The musical is Stars of David
. Johnson says his interest was piqued when a friend sent him a boot-legged recording of the show. “I knew immediately I wanted to do it.” However, it involved so many well-known lyricists and composers, arguments about royalties got complicated and licensing for productions was impossible. When they get all that worked out, Johnson jumped on it.
Stars of David
began as a book by ex-broadcast journalist Abigail Pogrebin. She had an idea to interview a whole bunch of Jewish luminaries, many from the entertainment field, and ask them about what their Jewishness meant to them. She started with those with whom she had some connection: Mike Wallace, who had been her boss at 60 Minutes
; Leonard Nimoy, who had attended Torah study with her parents; Gloria Steinem who was a family friend. When she was done, she had interviewed 62 folks, including Joan Rivers, Tony Kushner, Jason Alexander—even Supreme Court Justice Ruth Bader Ginsberg. Pogrebin fashioned each interview into a self-contained little story, and her book was published in 2005.
It wasn’t long before there were thoughts of turning these little stories into songs. It was a complicated undertaking, and the participants included a who’s who list of Broadway musical theater aces. It was workshopped and revised and then re-worked some more, and the current version now includes a couple of songs/stories about folks who were not even a part of Pogrebin’s book. Gwyneth Paltrow is an example.
Johnson says that one of his favorite story/songs is “Lenny the Great,” Leonard Nimoy’s recollection of his great desire, as a child, to be a magician. He saved up until he was finally able to get the best trick in the magic store, but when he got it home, it was packed with anti-Semitic pamphlets and drawings.
Johnson has rented the Berger Auditorium at the School for the Deaf and Blind, which seats around 500, for the production.
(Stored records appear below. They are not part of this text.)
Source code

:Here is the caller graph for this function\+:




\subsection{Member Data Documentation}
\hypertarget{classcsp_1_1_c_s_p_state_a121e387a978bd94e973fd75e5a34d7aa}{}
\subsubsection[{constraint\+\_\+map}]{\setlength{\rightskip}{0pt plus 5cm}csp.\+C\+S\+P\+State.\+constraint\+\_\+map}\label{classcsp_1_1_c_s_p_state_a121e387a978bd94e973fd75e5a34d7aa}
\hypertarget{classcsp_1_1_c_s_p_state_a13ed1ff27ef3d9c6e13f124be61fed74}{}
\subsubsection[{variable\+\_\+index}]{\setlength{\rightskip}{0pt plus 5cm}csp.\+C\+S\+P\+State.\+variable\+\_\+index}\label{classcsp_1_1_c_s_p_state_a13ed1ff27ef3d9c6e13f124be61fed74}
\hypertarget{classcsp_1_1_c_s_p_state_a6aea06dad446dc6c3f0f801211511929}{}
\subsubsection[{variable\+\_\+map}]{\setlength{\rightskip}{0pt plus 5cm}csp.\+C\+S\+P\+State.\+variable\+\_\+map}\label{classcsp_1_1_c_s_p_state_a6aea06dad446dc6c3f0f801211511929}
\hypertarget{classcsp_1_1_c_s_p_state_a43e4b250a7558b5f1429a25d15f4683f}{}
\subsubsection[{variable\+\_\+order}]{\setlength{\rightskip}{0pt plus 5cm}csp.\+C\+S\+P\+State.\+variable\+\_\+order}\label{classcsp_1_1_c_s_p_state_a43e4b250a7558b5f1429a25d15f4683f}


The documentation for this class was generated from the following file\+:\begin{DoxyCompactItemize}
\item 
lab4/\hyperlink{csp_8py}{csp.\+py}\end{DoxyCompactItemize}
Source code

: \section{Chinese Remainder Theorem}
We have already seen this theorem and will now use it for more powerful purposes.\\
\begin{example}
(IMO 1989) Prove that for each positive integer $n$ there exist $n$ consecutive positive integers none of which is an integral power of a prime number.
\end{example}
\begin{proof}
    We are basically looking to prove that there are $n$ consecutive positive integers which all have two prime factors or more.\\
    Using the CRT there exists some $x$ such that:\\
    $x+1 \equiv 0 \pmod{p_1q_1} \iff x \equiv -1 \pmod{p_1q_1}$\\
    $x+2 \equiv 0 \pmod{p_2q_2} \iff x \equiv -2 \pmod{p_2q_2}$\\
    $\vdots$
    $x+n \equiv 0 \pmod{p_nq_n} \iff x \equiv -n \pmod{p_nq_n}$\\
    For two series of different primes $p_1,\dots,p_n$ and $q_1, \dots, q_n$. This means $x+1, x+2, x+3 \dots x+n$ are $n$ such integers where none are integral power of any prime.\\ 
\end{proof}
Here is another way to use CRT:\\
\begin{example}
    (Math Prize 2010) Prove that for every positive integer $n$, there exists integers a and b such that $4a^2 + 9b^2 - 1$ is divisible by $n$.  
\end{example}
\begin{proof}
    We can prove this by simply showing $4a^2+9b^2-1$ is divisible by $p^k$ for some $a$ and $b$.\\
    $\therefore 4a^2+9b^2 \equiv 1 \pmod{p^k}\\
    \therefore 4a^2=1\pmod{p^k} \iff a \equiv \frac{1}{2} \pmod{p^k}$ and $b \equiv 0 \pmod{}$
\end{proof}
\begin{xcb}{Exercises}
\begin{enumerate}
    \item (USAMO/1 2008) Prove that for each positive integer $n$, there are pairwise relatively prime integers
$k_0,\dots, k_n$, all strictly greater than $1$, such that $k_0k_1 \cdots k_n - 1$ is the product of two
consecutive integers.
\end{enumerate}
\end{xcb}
But it was the best place available for how the show needed to be staged, he says. “I’ve got a lot of seats to sell, and part of the problem is that so many people aren’t aware of smaller musicals like this one.
“And, of course it’s not just about Jews, and it doesn’t appeal just to Jews. We can all find ourselves reflected in these songs about people who we’ve heard about, and whose stories on some level feel like our own.”
The show features Liz Cracchiolo, Dennis Tamblyn, Jeremy Vega and Kelli Workman. Hank Feldman is music director.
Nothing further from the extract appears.